GIVEN ENTRIES section start

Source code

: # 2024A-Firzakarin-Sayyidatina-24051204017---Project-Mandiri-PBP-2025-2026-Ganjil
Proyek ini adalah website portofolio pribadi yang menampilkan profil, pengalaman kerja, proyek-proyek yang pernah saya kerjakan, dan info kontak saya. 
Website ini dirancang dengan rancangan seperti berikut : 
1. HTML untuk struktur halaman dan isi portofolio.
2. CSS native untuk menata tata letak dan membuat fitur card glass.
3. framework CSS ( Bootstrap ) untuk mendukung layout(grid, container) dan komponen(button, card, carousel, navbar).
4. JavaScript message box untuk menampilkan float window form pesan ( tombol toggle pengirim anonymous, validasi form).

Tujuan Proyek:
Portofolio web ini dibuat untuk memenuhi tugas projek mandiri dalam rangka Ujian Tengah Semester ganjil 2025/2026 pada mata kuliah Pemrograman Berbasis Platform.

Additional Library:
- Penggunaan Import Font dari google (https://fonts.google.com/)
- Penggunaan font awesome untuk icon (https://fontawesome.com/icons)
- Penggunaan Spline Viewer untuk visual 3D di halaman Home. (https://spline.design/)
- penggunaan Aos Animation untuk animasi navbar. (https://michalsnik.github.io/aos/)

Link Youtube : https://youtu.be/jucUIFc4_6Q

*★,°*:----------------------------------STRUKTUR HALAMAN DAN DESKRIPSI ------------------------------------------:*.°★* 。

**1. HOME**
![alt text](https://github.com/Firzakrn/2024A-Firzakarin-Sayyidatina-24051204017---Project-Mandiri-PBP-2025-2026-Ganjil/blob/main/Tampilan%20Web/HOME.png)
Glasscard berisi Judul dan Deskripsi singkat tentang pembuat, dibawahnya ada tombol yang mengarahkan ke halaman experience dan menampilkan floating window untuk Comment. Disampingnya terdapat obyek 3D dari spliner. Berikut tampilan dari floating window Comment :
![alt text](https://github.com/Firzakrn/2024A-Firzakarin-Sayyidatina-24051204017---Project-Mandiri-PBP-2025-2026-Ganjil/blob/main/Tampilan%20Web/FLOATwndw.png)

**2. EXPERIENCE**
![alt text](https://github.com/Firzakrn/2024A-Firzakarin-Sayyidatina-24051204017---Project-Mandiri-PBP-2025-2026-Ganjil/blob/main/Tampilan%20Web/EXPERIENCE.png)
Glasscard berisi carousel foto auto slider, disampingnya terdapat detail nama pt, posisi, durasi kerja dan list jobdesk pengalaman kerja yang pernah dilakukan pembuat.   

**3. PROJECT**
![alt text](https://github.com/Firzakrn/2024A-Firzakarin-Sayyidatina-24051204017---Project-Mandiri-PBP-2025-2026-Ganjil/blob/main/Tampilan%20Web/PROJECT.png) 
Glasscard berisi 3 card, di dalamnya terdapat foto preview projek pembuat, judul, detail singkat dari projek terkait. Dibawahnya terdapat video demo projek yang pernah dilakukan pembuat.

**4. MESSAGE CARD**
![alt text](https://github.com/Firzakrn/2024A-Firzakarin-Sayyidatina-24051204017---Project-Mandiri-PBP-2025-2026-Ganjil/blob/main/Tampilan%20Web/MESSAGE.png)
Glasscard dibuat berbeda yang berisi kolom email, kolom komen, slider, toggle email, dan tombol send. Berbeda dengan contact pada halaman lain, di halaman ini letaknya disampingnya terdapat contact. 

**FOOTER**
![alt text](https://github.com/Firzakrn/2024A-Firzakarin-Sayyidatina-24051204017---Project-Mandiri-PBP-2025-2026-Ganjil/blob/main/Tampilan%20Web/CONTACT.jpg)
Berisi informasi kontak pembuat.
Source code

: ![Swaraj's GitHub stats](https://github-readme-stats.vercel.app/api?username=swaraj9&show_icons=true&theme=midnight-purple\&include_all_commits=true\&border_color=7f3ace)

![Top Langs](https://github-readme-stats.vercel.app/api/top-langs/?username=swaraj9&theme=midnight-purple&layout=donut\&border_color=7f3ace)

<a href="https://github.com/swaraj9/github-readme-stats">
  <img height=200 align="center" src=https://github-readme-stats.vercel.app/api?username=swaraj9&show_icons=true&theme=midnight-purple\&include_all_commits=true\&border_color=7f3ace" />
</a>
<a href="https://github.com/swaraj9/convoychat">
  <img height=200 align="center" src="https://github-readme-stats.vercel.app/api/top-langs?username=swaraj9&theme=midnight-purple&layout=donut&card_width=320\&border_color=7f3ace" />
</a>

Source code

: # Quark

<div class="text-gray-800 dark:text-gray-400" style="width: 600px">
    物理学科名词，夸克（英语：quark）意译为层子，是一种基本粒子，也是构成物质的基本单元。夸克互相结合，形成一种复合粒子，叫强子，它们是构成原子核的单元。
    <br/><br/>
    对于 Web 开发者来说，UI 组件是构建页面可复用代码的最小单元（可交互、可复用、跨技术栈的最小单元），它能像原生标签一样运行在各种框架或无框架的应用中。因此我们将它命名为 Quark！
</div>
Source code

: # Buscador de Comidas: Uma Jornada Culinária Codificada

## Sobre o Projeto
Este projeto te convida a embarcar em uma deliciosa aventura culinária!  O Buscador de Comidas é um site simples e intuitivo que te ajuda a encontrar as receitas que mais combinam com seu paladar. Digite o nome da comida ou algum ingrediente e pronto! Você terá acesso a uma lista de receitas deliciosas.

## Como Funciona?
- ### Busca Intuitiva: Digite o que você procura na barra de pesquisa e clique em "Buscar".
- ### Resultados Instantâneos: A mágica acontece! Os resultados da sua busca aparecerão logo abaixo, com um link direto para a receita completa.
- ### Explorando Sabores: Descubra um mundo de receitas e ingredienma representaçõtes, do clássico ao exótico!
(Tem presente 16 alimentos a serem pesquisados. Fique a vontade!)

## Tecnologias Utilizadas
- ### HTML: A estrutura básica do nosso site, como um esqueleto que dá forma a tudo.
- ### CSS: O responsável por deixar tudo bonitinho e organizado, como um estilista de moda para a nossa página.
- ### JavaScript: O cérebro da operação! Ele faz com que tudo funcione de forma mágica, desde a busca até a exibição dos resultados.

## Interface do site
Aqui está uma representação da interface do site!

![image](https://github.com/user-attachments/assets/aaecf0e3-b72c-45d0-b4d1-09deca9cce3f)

GIVEN ENTRIES section end

**TASK STATEMENT**. Repeat every record above exactly as it appears.

**THE COMPLETED TASK**.
Source code

: # 2024A-Firzakarin-Sayyidatina-24051204017---Project-Mandiri-PBP-2025-2026-Ganjil
Proyek ini adalah website portofolio pribadi yang menampilkan profil, pengalaman kerja, proyek-proyek yang pernah saya kerjakan, dan info kontak saya. 
Website ini dirancang dengan rancangan seperti berikut : 
1. HTML untuk struktur halaman dan isi portofolio.
2. CSS native untuk menata tata letak dan membuat fitur card glass.
3. framework CSS ( Bootstrap ) untuk mendukung layout(grid, container) dan komponen(button, card, carousel, navbar).
4. JavaScript message box untuk menampilkan float window form pesan ( tombol toggle pengirim anonymous, validasi form).

Tujuan Proyek:
Portofolio web ini dibuat untuk memenuhi tugas projek mandiri dalam rangka Ujian Tengah Semester ganjil 2025/2026 pada mata kuliah Pemrograman Berbasis Platform.

Additional Library:
- Penggunaan Import Font dari google (https://fonts.google.com/)
- Penggunaan font awesome untuk icon (https://fontawesome.com/icons)
- Penggunaan Spline Viewer untuk visual 3D di halaman Home. (https://spline.design/)
- penggunaan Aos Animation untuk animasi navbar. (https://michalsnik.github.io/aos/)

Link Youtube : https://youtu.be/jucUIFc4_6Q

*★,°*:----------------------------------STRUKTUR HALAMAN DAN DESKRIPSI ------------------------------------------:*.°★* 。

**1. HOME**
![alt text](https://github.com/Firzakrn/2024A-Firzakarin-Sayyidatina-24051204017---Project-Mandiri-PBP-2025-2026-Ganjil/blob/main/Tampilan%20Web/HOME.png)
Glasscard berisi Judul dan Deskripsi singkat tentang pembuat, dibawahnya ada tombol yang mengarahkan ke halaman experience dan menampilkan floating window untuk Comment. Disampingnya terdapat obyek 3D dari spliner. Berikut tampilan dari floating window Comment :
![alt text](https://github.com/Firzakrn/2024A-Firzakarin-Sayyidatina-24051204017---Project-Mandiri-PBP-2025-2026-Ganjil/blob/main/Tampilan%20Web/FLOATwndw.png)

**2. EXPERIENCE**
![alt text](https://github.com/Firzakrn/2024A-Firzakarin-Sayyidatina-24051204017---Project-Mandiri-PBP-2025-2026-Ganjil/blob/main/Tampilan%20Web/EXPERIENCE.png)
Glasscard berisi carousel foto auto slider, disampingnya terdapat detail nama pt, posisi, durasi kerja dan list jobdesk pengalaman kerja yang pernah dilakukan pembuat.   

**3. PROJECT**
![alt text](https://github.com/Firzakrn/2024A-Firzakarin-Sayyidatina-24051204017---Project-Mandiri-PBP-2025-2026-Ganjil/blob/main/Tampilan%20Web/PROJECT.png) 
Glasscard berisi 3 card, di dalamnya terdapat foto preview projek pembuat, judul, detail singkat dari projek terkait. Dibawahnya terdapat video demo projek yang pernah dilakukan pembuat.

**4. MESSAGE CARD**
![alt text](https://github.com/Firzakrn/2024A-Firzakarin-Sayyidatina-24051204017---Project-Mandiri-PBP-2025-2026-Ganjil/blob/main/Tampilan%20Web/MESSAGE.png)
Glasscard dibuat berbeda yang berisi kolom email, kolom komen, slider, toggle email, dan tombol send. Berbeda dengan contact pada halaman lain, di halaman ini letaknya disampingnya terdapat contact. 

**FOOTER**
![alt text](https://github.com/Firzakrn/2024A-Firzakarin-Sayyidatina-24051204017---Project-Mandiri-PBP-2025-2026-Ganjil/blob/main/Tampilan%20Web/CONTACT.jpg)
Berisi informasi kontak pembuat.
Source code

: ![Swaraj's GitHub stats](https://github-readme-stats.vercel.app/api?username=swaraj9&show_icons=true&theme=midnight-purple\&include_all_commits=true\&border_color=7f3ace)

![Top Langs](https://github-readme-stats.vercel.app/api/top-langs/?username=swaraj9&theme=midnight-purple&layout=donut\&border_color=7f3ace)

<a href="https://github.com/swaraj9/github-readme-stats">
  <img height=200 align="center" src=https://github-readme-stats.vercel.app/api?username=swaraj9&show_icons=true&theme=midnight-purple\&include_all_commits=true\&border_color=7f3ace" />
</a>
<a href="https://github.com/swaraj9/convoychat">
  <img height=200 align="center" src="https://github-readme-stats.vercel.app/api/top-langs?username=swaraj9&theme=midnight-purple&layout=donut&card_width=320\&border_color=7f3ace" />
</a>

Source code

: # Quark

<div class="text-gray-800 dark:text-gray-400" style="width: 600px">
    物理学科名词，夸克（英语：quark）意译为层子，是一种基本粒子，也是构成物质的基本单元。夸克互相结合，形成一种复合粒子，叫强子，它们是构成原子核的单元。
    <br/><br/>
    对于 Web 开发者来说，UI 组件是构建页面可复用代码的最小单元（可交互、可复用、跨技术栈的最小单元），它能像原生标签一样运行在各种框架或无框架的应用中。因此我们将它命名为 Quark！
</div>
Source code

: # Buscador de Comidas: Uma Jornada Culinária Codificada

## Sobre o Projeto
Este projeto te convida a embarcar em uma deliciosa aventura culinária!  O Buscador de Comidas é um site simples e intuitivo que te ajuda a encontrar as receitas que mais combinam com seu paladar. Digite o nome da comida ou algum ingrediente e pronto! Você terá acesso a uma lista de receitas deliciosas.

## Como Funciona?
- ### Busca Intuitiva: Digite o que você procura na barra de pesquisa e clique em "Buscar".
- ### Resultados Instantâneos: A mágica acontece! Os resultados da sua busca aparecerão logo abaixo, com um link direto para a receita completa.
- ### Explorando Sabores: Descubra um mundo de receitas e ingredienma representaçõtes, do clássico ao exótico!
(Tem presente 16 alimentos a serem pesquisados. Fique a vontade!)

## Tecnologias Utilizadas
- ### HTML: A estrutura básica do nosso site, como um esqueleto que dá forma a tudo.
- ### CSS: O responsável por deixar tudo bonitinho e organizado, como um estilista de moda para a nossa página.
- ### JavaScript: O cérebro da operação! Ele faz com que tudo funcione de forma mágica, desde a busca até a exibição dos resultados.

## Interface do site
Aqui está uma representação da interface do site!

![image](https://github.com/user-attachments/assets/aaecf0e3-b72c-45d0-b4d1-09deca9cce3f)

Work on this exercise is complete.